Compositional Embeddings
Embedding approaches in which the representation of a complex object is built by combining the representations of its parts under well-defined operations, rather than learned as an opaque whole. The goal is compositionality: if you know the embedding of “red” and of “car”, you should be able to derive a meaningful representation of “red car”.

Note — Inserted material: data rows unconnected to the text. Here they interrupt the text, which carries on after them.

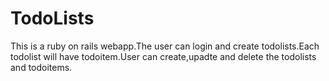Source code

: # TodoLists

This is a ruby on rails webapp.The user can login and create todolists.Each todolist will have todoitem.User can create,upadte and delete the todolists and todoitems.
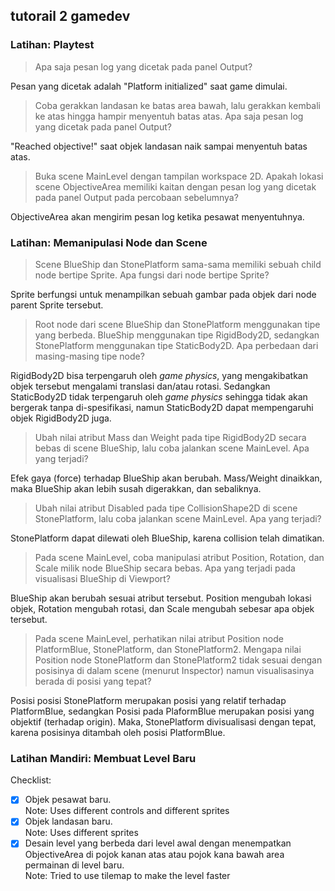## tutorail 2 gamedev

### Latihan: Playtest
> Apa saja pesan log yang dicetak pada panel Output?

Pesan yang dicetak adalah "Platform initialized" saat game dimulai.

> Coba gerakkan landasan ke batas area bawah, lalu gerakkan kembali ke atas hingga hampir menyentuh batas atas. Apa saja pesan log yang dicetak pada panel Output?

"Reached objective!" saat objek landasan naik sampai menyentuh batas atas.

> Buka scene MainLevel dengan tampilan workspace 2D. Apakah lokasi scene ObjectiveArea memiliki kaitan dengan pesan log yang dicetak pada panel Output pada percobaan sebelumnya?

ObjectiveArea akan mengirim pesan log ketika pesawat menyentuhnya.

### Latihan: Memanipulasi Node dan Scene
> Scene BlueShip dan StonePlatform sama-sama memiliki sebuah child node bertipe Sprite. Apa fungsi dari node bertipe Sprite?

Sprite berfungsi untuk menampilkan sebuah gambar pada objek dari node parent Sprite tersebut.

> Root node dari scene BlueShip dan StonePlatform menggunakan tipe yang berbeda. BlueShip menggunakan tipe RigidBody2D, sedangkan StonePlatform menggunakan tipe StaticBody2D. Apa perbedaan dari masing-masing tipe node?

RigidBody2D bisa terpengaruh oleh *game physics*, yang mengakibatkan objek tersebut mengalami translasi dan/atau rotasi. Sedangkan StaticBody2D tidak terpengaruh oleh *game physics* sehingga tidak akan bergerak tanpa di-spesifikasi, namun StaticBody2D dapat mempengaruhi objek RigidBody2D juga.

> Ubah nilai atribut Mass dan Weight pada tipe RigidBody2D secara bebas di scene BlueShip, lalu coba jalankan scene MainLevel. Apa yang terjadi?

Efek gaya (force) terhadap BlueShip akan berubah. Mass/Weight dinaikkan, maka BlueShip akan lebih susah digerakkan, dan sebaliknya.

> Ubah nilai atribut Disabled pada tipe CollisionShape2D di scene StonePlatform, lalu coba jalankan scene MainLevel. Apa yang terjadi?

StonePlatform dapat dilewati oleh BlueShip, karena collision telah dimatikan.

> Pada scene MainLevel, coba manipulasi atribut Position, Rotation, dan Scale milik node BlueShip secara bebas. Apa yang terjadi pada visualisasi BlueShip di Viewport?

BlueShip akan berubah sesuai atribut tersebut. Position mengubah lokasi objek, Rotation mengubah rotasi, dan Scale mengubah sebesar apa objek tersebut.

> Pada scene MainLevel, perhatikan nilai atribut Position node PlatformBlue, StonePlatform, dan StonePlatform2. Mengapa nilai Position node StonePlatform dan StonePlatform2 tidak sesuai dengan posisinya di dalam scene (menurut Inspector) namun visualisasinya berada di posisi yang tepat?

Posisi posisi StonePlatform merupakan posisi yang relatif terhadap PlatformBlue, sedangkan Posisi pada PlaformBlue merupakan posisi yang objektif (terhadap origin). Maka, StonePlatform divisualisasi dengan tepat, karena posisinya ditambah oleh posisi PlatformBlue.

### Latihan Mandiri: Membuat Level Baru
Checklist:

- [x] Objek pesawat baru.\
Note: Uses different controls and different sprites
- [x] Objek landasan baru.\
Note: Uses different sprites
- [x] Desain level yang berbeda dari level awal dengan menempatkan ObjectiveArea di pojok kanan atas atau pojok kana bawah area permainan di level baru.\
Note: Tried to use tilemap to make the level faster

Compositionality is hard for plain point dense vectors — averaging or adding vectors is a crude proxy and loses structure. Region representations are a natural fit:
- Boxes compose via set operations — the intersection of two boxes approximates the conjunction of their concepts, giving a principled “AND”.
- This makes box/set-theoretic embeddings a concrete substrate for compositional meaning (conjunction, containment).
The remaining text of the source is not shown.